This place made me feel good. A little piece of paradise. I can imagine myself one day dropping off the grid and tending a thatched-roof sand-floor bar waiting on the next massive hurricane to sweep me out into a windex blue oblivion.
Caye Caulker is a little island about 20 miles off the coast of Belize. The lower half, maybe a little over a mile long and just about a block wide at the northern tip, is the populated portion, carved out of a crocodile infested mangrove forest. It’s the little brother of the more well known San Pedro (of which Madonna sang about in “Las Isla Bonita”), but quieter with less of the party scene here and a well known Rasta vibe. We thought we’d visit San Pedro (a short ferry ride away) but loved Caye Caulker so much we never left.

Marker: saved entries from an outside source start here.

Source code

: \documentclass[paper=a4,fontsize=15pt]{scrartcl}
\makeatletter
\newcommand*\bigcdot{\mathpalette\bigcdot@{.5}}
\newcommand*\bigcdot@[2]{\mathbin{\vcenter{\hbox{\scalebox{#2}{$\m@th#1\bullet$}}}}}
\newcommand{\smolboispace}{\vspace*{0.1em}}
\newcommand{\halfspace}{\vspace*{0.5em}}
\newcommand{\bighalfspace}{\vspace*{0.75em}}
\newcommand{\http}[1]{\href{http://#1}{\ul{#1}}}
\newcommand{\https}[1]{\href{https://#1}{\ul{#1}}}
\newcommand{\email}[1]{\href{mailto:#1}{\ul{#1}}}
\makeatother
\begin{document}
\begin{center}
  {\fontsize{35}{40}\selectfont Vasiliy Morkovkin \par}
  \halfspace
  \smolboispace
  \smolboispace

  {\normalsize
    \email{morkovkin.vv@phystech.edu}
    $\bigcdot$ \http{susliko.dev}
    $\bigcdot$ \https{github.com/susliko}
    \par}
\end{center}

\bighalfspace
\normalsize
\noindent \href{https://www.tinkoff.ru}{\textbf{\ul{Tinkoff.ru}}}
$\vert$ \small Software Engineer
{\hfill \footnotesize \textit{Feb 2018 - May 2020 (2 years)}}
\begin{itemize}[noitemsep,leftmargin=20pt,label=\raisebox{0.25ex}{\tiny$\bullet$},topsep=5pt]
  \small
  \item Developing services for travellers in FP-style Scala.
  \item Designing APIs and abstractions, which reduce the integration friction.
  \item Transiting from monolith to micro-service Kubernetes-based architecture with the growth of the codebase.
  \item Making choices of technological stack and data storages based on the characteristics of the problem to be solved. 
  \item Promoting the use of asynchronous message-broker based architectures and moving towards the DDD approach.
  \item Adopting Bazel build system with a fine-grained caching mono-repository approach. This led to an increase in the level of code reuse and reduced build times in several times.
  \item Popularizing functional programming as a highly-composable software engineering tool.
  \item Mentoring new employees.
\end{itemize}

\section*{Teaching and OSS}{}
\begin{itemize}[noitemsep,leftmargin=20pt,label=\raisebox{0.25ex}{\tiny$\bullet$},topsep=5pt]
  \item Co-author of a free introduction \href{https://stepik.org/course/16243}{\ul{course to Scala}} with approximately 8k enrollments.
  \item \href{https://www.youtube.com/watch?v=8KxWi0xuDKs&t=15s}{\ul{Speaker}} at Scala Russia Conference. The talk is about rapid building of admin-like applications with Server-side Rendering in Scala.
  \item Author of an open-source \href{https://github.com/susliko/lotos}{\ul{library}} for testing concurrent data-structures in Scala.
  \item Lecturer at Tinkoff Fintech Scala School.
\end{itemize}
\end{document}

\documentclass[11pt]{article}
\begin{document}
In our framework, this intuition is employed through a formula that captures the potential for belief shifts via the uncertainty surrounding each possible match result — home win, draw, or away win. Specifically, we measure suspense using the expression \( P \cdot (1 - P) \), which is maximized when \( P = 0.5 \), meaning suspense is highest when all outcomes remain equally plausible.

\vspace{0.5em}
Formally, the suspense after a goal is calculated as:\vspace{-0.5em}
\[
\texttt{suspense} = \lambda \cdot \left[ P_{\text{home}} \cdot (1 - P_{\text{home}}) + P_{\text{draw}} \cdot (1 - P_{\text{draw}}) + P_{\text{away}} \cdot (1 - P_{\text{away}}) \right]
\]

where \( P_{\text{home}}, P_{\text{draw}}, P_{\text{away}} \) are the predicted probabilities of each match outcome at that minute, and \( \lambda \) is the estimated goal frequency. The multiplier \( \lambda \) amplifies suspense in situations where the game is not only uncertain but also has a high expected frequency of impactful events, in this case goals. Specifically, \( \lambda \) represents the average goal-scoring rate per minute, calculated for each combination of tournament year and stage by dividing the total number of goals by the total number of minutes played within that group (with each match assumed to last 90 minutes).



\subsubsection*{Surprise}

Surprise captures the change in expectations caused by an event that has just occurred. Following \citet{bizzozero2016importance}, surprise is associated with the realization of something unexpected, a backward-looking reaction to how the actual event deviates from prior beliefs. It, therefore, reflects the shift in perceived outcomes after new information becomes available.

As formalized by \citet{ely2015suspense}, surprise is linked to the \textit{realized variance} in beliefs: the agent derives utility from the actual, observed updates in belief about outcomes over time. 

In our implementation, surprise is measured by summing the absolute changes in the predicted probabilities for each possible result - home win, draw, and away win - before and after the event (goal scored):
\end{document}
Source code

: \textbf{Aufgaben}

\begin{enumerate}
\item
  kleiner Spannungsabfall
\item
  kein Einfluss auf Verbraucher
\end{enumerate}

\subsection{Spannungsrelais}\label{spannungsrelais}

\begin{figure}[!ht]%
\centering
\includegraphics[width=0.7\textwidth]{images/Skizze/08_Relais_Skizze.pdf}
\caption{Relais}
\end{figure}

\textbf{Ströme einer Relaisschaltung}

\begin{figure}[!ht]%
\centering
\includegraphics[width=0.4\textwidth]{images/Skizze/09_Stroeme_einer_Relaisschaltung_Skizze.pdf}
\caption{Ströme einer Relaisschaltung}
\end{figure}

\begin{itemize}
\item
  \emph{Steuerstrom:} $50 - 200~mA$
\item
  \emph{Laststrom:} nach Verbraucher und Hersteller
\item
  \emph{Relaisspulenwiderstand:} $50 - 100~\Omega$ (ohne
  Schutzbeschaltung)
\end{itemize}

The island is low on frills or fancy airs. No cars with only the occasional golf cart. No grand resorts. Just a mish of mom and pop hotels, bright and tilted beach bars, and small eateries serving what was caught fresh that day. If you want to disconnect and destress with nothing to do, this is the place.
The Barefoot Beach Hotel
I booked a room at a little hotel on the south eastern side of the island. It’s quieter at night but only a short walk to the downtown strip. This area was deserted at night and felt like our own little playland.
Downtown Caye Caulker
The northern tip of the island is the center of tourist activity. There’s one main road with a few cross streets spoking out. You can see both beaches standing on the road, it’s only about a block wide at the top. It gets a little wider as you go south, but not much more than a few blocks. There’s a park where kids play soccer, a school, a few churches, and quite a few little houses. There’s maybe 2000 permanent residents and two main neighborhoods, the northern section where the bars and hotels are, and a more remote residential-only section just north of the airport. More on that later.
Walking down the north eastern coast
The majority of food and drink spots are grouped along the north eastern coast and along Front street. (As the island widens further south Middle street appears, and then eventually Back street (no connection to the band).) This beach is protected by the Belize Barrier Reef and the calm shallow waters are lined with public plank-piers and white sand. This is also where the dive shops are set up (the region is famous for both snorkeling and diving).
A walk around the island
The island is small. It’s not hard to walk all the way around it. But as you head south past the airport the island interior is not populated, just an impenetrable mash of mangrove forests. A pedestrian trail winds around the coast passing the occasional residence but it peters out as you start across the southern edge of the island, basically disappearing as you hit the western side. You can also walk down the western coast starting at the north. Starting with residentials you eventually run into a more industrial section of town where barges dock with supplies and where the power station roars along, lighting up the island. Eventually you’re forced inland where you travel south on Back street all the way down to the airport until you cross Xocoi Street which leads to the second neighborhood. This area has no tourists, no hotels or bars. Just a few streets of tiny stilted houses in various degrees of disrepair. This area is very poor, a stark contrast to the northern island. I’m glad I ventured over to get a better understanding of the people who live here.
First going down the eastern coast past the more populated areas:
Then starting back over at the northern end of the western shore:
Food on the island
Don’t expect anything fancy. But if you like fresh seafood prepared on a grill, then you’ll love the many options. It’s the same fare you find on any small island. Grilled fish, grilled chicken, rice and beans, slaw. One place grills a pig all day and sells pork dishes all night. After several nights of grilled fish I went with an interesting version of spaghetti. And there are a couple of medium range restaurants like Habenero’s but they won’t be in the running for a Michelin star any time soon. Lots of over-sweetened tropical drinks that make your teeth feel like you’re growing a moss forest. I can have a couple but I generally stick to either a rum and coke or just rum. Or even better the omnipresent local beer Belikin! Which comes in a few types. It’s synonymous with Belize.
Island dogs
I love these dogs. They were the chillest dogs I’ve ever met. Often just splayed out on their back dotted with sand, a certain corpse-like quality to them, until closer inspection where you get a wagging tail and I swear a broad smile. These dogs were all just smiling. Usually just island strays living on handouts.
Caye Caulker airport
We caught a flight from the Belize airport on the mainland. A tiny island hopper and a small landing strip. Not even really a waiting area, after your golf cart cab ride you just “check” your bags in by throwing them on a wagon and have a seat outside until the plane lands. Our tickets were just long pieces of thick plastic that we handed over when boarding and are reused each flight.